There are two federal agencies that offer very accurate time signals by telephone, and one of them offers shortwave radio broadcasts of the same information.
Dialing the United States Naval Observatory Master Clock at (202) 762-1401 puts you in touch with a time signal in hours, minutes and seconds, on a twenty-four-hour clock in Eastern daylight or standard time, followed five seconds later by the Coordinated Universal Time, calculated for the Greenwich meridian, at zero degrees longitude.
The call is billed at regular long-distance rates.
Another source of time, the Division of Time and Frequency of the National Institute of Standards and Technology at Boulder, Colorado, is one of the sources of Coordinated Universal Time.
Time scales calculated by timekeeping agencies all over the world were fed into the International Bureau of Weights and Measures in Faris and averaged; the result is Coordinated Universal Time.
The National Institute of Standards and Technology, an agency of the United States Department of Commerce, is the source of official time in the United States.
It maintains its own atomic clock, which determines the time based on vibrations of the cesium atom.
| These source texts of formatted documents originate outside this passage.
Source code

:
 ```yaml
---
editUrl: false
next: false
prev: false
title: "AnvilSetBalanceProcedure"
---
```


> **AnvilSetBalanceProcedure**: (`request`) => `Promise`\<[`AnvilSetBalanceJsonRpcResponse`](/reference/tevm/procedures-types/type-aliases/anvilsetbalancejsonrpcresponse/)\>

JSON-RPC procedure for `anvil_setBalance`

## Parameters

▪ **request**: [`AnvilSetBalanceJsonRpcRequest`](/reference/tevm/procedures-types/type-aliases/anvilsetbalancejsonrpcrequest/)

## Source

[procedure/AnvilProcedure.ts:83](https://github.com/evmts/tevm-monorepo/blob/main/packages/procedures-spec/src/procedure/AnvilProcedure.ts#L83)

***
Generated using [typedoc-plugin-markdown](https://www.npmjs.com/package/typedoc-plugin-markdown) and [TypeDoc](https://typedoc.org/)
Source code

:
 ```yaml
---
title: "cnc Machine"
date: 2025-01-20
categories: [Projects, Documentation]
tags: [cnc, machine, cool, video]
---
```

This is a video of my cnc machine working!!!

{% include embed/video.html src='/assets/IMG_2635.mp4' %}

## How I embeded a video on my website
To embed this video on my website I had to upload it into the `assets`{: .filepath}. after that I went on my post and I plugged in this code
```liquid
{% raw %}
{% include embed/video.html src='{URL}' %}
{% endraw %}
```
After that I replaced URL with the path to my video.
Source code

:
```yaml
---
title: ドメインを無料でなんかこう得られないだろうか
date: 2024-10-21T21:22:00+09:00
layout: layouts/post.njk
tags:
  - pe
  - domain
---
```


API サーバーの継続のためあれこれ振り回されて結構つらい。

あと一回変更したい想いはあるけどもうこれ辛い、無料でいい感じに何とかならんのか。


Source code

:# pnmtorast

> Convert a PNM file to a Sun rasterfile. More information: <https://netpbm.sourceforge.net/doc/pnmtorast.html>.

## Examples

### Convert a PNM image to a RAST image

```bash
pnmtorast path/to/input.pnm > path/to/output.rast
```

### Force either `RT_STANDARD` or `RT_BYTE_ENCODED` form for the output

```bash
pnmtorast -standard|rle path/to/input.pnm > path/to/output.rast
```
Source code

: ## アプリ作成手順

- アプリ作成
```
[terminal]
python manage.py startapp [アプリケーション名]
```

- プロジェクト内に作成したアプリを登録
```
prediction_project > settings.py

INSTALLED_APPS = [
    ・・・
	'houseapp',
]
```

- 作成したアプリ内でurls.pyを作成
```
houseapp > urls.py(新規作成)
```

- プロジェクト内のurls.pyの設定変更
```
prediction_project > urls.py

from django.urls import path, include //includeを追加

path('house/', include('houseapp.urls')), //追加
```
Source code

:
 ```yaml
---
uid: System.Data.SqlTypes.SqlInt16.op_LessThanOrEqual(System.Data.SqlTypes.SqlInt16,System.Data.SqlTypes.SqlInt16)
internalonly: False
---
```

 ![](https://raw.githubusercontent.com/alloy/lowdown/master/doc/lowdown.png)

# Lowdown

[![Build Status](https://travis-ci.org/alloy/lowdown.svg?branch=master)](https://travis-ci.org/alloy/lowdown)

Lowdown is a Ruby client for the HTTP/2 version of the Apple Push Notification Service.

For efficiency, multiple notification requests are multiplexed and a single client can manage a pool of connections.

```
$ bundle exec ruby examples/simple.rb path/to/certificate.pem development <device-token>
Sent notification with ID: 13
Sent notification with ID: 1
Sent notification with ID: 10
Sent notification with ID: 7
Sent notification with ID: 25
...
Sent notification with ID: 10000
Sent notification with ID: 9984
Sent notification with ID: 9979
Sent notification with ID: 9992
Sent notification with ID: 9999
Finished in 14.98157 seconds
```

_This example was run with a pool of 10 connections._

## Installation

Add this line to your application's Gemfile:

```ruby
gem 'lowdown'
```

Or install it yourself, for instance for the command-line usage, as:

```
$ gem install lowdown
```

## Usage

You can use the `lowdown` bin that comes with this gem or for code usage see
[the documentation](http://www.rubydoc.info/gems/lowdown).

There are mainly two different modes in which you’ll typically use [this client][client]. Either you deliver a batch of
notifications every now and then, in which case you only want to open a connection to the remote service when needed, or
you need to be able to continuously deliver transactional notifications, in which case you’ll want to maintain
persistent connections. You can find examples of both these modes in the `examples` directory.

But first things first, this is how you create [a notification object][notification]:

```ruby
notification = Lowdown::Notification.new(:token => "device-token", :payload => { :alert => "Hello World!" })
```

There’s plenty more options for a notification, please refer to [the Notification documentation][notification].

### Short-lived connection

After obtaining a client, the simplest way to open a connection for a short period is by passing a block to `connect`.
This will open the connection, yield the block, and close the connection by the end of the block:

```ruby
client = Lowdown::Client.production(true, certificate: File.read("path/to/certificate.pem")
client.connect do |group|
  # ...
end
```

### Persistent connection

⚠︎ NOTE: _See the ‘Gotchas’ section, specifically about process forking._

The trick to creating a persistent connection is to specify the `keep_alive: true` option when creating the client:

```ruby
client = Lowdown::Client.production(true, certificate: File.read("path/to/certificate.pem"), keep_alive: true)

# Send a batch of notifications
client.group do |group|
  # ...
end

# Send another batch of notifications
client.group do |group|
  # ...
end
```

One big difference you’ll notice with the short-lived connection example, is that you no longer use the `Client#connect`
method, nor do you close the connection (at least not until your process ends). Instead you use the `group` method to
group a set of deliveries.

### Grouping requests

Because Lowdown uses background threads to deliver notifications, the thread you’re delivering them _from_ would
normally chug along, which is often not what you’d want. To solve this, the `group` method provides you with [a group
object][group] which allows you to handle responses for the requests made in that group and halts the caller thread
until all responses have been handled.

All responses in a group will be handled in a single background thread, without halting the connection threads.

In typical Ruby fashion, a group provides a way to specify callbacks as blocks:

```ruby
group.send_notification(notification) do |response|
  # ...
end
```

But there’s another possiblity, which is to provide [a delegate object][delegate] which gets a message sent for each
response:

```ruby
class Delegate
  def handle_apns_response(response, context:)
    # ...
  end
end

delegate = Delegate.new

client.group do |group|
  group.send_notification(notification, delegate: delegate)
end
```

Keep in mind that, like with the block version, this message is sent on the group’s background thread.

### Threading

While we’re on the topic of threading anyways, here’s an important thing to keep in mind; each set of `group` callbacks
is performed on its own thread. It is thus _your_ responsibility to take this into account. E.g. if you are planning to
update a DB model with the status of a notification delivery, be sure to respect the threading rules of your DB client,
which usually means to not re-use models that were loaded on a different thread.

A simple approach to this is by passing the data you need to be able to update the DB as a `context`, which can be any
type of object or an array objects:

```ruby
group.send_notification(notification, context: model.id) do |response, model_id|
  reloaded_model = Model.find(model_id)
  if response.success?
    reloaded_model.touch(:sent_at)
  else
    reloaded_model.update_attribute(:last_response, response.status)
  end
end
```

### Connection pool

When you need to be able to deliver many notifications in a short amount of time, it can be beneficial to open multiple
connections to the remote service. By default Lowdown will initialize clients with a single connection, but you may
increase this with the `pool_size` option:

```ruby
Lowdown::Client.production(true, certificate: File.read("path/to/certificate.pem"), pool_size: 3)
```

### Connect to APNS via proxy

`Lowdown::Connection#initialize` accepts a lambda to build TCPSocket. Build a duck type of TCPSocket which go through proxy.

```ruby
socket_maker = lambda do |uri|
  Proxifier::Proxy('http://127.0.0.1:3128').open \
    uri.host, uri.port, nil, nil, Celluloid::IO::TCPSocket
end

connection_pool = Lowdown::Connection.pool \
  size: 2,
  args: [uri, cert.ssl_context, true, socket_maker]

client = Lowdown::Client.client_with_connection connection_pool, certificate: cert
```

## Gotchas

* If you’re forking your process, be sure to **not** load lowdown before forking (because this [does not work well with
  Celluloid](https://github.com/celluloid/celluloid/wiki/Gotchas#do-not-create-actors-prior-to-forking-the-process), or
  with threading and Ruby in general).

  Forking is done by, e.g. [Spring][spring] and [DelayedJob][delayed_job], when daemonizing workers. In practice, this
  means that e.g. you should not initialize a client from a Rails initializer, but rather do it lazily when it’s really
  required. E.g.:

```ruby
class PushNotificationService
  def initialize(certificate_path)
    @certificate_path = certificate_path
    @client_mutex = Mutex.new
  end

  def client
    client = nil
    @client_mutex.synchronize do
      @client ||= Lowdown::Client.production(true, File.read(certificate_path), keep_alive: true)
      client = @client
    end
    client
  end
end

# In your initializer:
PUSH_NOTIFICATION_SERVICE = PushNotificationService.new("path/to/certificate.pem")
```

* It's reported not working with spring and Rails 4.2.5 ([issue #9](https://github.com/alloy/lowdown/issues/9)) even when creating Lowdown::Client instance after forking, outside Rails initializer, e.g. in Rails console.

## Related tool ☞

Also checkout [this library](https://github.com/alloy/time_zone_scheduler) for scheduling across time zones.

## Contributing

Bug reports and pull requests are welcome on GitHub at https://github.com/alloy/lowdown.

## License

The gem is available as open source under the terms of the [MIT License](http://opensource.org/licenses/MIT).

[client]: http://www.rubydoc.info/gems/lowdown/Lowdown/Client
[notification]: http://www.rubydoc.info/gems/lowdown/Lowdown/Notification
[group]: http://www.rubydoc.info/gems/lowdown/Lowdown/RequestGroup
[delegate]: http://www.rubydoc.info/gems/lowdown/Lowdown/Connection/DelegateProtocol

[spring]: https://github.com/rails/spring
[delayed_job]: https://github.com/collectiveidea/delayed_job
A second takes exactly 9,192,631,770 vibrations.
Calling (303) 499-7111 reaches the institute’s Coordinated Universal Time signal.
The identical signal is heard on the agency’s radio station, broadcasting at shortwave frequencies of 2.5, 5,10, 15 and 20 megahertz.
The time delay involved in the telephone transmission would vary according to how the call was switched, but would not exceed 70 milliseconds. In setting a wristwatch, the time delay would be so small you probably couldn’t calculate for it.
Irregularities in the earth’s spin require adding an occasional leap second.
So for those interested in an even more precise time, the station also broadcasts coded information, heard in the double tick of the first fifteen seconds of each minute, that tells the caller how far from Universal time the earth time is for any particular moment.
Earth time changes, atomic time doesn’t.
The easiest way these days is to sync your watch if you still have one, with a computer or cell phone.